# haunted i-10



## ChezaRose (Feb 1, 2017)

So the other day my ex road dogs and I went to get some people in New Mexico and take them back to Tuscon with us.

I was pretty tired and wanted to possibly just lay down and go to bed.

But I started having what I can best describe as unwarranted flash backs. I am Wiccan and I am a witch so idk if that has anything to do with it. Either way... They involved us driving off the road pretty bad. It happened once so I ignored it, but it happened again so I took head of it and decided to stay away for the rest of the ride.

So at a point the driver looks down to get a cookie box (awe cookies) and there was a car stopped in the road. I yelled car a few times and thankfully she listened in time and we managed to avoid it.

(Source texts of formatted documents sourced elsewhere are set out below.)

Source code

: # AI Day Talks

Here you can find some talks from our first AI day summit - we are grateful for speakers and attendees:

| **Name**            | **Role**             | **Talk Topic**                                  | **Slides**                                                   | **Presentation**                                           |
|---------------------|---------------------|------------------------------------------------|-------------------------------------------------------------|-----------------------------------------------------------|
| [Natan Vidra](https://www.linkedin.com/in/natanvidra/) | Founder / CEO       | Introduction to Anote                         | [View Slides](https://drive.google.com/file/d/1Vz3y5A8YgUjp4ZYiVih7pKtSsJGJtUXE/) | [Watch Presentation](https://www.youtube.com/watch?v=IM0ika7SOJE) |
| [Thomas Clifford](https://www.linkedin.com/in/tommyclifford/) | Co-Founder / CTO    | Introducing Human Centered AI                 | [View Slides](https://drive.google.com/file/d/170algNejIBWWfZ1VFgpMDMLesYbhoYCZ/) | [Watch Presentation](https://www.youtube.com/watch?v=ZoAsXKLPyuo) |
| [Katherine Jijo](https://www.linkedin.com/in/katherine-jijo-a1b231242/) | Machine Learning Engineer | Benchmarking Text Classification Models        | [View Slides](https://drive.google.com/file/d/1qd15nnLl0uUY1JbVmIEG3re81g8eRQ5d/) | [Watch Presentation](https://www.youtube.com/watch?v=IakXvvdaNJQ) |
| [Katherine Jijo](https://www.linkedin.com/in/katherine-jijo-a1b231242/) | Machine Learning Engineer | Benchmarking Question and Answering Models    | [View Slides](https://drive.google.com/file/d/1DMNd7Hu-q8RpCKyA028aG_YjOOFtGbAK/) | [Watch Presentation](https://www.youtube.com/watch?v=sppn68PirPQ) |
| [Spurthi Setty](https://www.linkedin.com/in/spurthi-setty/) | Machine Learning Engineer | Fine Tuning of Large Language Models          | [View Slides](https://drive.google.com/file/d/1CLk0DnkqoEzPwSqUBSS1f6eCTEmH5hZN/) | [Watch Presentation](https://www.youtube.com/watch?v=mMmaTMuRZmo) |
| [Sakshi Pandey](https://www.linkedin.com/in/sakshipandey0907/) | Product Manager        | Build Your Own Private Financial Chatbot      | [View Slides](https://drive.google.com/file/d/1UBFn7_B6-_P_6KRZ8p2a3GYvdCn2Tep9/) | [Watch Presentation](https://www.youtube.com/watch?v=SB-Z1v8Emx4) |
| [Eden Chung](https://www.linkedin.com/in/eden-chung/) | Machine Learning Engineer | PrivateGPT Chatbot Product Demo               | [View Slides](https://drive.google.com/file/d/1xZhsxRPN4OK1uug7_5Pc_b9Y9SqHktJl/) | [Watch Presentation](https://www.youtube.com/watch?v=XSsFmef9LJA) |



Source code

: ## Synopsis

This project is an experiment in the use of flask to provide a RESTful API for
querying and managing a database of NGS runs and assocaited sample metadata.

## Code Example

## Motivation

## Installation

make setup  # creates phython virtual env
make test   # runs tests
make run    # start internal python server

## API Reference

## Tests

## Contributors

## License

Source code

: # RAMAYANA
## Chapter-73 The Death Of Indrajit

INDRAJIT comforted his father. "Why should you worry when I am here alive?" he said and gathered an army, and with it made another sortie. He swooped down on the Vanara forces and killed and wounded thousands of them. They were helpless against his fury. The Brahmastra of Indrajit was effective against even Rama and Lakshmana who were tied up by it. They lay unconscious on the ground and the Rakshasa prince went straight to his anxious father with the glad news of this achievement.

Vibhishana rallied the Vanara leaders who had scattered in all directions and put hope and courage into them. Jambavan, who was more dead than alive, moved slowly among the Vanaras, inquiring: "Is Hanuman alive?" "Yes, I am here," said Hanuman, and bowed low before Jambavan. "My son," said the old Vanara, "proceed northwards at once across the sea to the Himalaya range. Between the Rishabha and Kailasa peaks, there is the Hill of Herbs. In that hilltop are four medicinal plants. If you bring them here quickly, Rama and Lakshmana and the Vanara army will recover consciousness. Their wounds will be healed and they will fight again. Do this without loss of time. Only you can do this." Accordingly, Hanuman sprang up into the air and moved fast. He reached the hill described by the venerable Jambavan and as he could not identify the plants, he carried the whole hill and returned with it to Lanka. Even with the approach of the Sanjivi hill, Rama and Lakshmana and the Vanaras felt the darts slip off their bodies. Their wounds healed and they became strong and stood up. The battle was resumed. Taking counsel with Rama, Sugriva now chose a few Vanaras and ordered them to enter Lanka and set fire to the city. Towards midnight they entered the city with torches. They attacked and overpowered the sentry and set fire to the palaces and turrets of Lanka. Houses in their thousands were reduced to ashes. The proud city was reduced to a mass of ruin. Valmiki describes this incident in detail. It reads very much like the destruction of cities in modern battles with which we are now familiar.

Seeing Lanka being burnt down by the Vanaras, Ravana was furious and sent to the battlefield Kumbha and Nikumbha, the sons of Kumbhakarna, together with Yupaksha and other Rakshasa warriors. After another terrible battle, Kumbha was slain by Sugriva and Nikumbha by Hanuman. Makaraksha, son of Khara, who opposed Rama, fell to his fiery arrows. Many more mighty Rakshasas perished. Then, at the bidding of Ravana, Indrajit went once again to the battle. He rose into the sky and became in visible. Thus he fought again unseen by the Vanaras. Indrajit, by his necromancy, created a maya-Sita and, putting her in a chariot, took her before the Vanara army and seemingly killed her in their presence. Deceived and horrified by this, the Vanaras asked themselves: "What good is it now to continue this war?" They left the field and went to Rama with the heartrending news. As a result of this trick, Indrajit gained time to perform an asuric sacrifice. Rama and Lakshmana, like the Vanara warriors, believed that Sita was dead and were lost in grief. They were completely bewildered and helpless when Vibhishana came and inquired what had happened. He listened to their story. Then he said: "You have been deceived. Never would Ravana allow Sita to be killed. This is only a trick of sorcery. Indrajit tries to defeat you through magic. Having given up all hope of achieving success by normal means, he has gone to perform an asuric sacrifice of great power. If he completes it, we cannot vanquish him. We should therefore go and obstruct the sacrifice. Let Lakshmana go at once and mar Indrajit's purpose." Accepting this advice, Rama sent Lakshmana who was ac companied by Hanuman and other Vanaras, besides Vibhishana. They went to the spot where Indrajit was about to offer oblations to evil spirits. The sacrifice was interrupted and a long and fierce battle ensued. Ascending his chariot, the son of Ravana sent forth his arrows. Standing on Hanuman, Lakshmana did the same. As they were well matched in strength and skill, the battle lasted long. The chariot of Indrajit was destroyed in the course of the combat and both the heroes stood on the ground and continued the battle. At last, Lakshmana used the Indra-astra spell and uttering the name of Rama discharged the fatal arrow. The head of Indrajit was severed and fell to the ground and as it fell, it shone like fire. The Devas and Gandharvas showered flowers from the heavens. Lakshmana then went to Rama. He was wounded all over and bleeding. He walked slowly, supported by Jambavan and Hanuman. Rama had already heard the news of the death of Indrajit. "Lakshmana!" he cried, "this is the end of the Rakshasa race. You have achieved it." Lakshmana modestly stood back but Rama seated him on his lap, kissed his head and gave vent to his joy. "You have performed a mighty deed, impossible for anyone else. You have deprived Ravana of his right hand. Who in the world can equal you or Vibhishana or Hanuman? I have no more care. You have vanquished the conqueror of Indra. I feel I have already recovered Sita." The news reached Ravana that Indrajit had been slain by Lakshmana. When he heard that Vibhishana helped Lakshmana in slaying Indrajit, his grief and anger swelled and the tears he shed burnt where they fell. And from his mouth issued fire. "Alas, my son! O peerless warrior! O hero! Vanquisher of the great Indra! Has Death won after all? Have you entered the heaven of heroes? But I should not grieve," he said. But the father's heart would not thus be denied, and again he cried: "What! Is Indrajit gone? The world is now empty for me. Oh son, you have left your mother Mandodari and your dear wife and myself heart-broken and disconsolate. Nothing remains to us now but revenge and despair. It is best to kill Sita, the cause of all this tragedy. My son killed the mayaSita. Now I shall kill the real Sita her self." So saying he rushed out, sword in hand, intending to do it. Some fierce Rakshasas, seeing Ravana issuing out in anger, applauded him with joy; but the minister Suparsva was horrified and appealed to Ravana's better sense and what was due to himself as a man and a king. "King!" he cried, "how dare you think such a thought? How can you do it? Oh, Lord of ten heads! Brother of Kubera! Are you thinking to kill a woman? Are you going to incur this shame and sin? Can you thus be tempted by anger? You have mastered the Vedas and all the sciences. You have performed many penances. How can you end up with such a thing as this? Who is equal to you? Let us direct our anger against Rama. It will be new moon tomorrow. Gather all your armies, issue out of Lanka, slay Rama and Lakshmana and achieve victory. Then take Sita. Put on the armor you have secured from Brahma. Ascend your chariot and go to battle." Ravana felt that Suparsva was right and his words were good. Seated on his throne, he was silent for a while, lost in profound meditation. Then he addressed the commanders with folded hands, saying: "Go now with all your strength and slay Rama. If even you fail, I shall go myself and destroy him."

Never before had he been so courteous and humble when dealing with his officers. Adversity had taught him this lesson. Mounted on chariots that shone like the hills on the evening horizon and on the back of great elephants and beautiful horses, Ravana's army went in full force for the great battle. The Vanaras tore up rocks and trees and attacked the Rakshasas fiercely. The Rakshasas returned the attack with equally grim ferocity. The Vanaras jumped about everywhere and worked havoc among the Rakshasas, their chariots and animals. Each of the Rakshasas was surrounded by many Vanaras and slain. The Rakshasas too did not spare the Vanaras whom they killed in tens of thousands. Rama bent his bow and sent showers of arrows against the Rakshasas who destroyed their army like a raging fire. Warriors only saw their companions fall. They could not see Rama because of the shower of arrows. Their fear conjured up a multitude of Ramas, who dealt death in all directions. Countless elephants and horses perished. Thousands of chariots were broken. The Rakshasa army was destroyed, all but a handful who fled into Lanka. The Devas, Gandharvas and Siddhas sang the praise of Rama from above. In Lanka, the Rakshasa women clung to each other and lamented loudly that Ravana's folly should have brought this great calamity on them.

Then maybe ten minutes later she dropped the cookies and went to get them, where we literally started driving off the road but again she listened in time to see, since it was a turn.

Okay. So. Weird things out of the way to weirder things. Her car has a fancy radio tv thing. It just randomly turns off. No rhyme or reason and apparently it has never happened before. A push of a button and it was back on. 

Shortly after it felt like something had kind of, shot, into the middle of my head.

Keep in mind I had a brain amorism about four or five days ago in a motel in tuscon.

Anyway, so maybe 15-20 minutes layer in watching the road pretty well for obvious reasons and I see, very clearly someone walking into the road about to freak out. But when the person actually began to walk into the road. BAM, no person. Whatever it was just vanished. 

It was a pretty strange domino of events. It pretty much stopped after that.

The motel I had the amorism in was a bit fucked off too though. It just felt weird and I had six consecutive nightmares before the fucked up possibly had died thing happened.

I thought you guys would enjoy that if you ever head that way at night.


----------



## Kim Chee (Feb 1, 2017)

*amorism*
*amorism*
(ˈæməˌrɪzəm) 
_n_
the state of someone who is preoccupied with love and lovemaking or with writing about love.

Sure you didn't have an aneurysm?


----------



## ChezaRose (Feb 1, 2017)

I like both though lol


----------



## PIE (Feb 1, 2017)

I've hitched the I-10 a lot. It's very haunted.


Sent from my iPhone using Squat the Planet Mobile


----------



## ChezaRose (Feb 1, 2017)

Any stories about it?


----------



## FrumpyWatkins (Feb 1, 2017)

Kim Chee said:


> Sure you didn't have an aneurysm?



haha


----------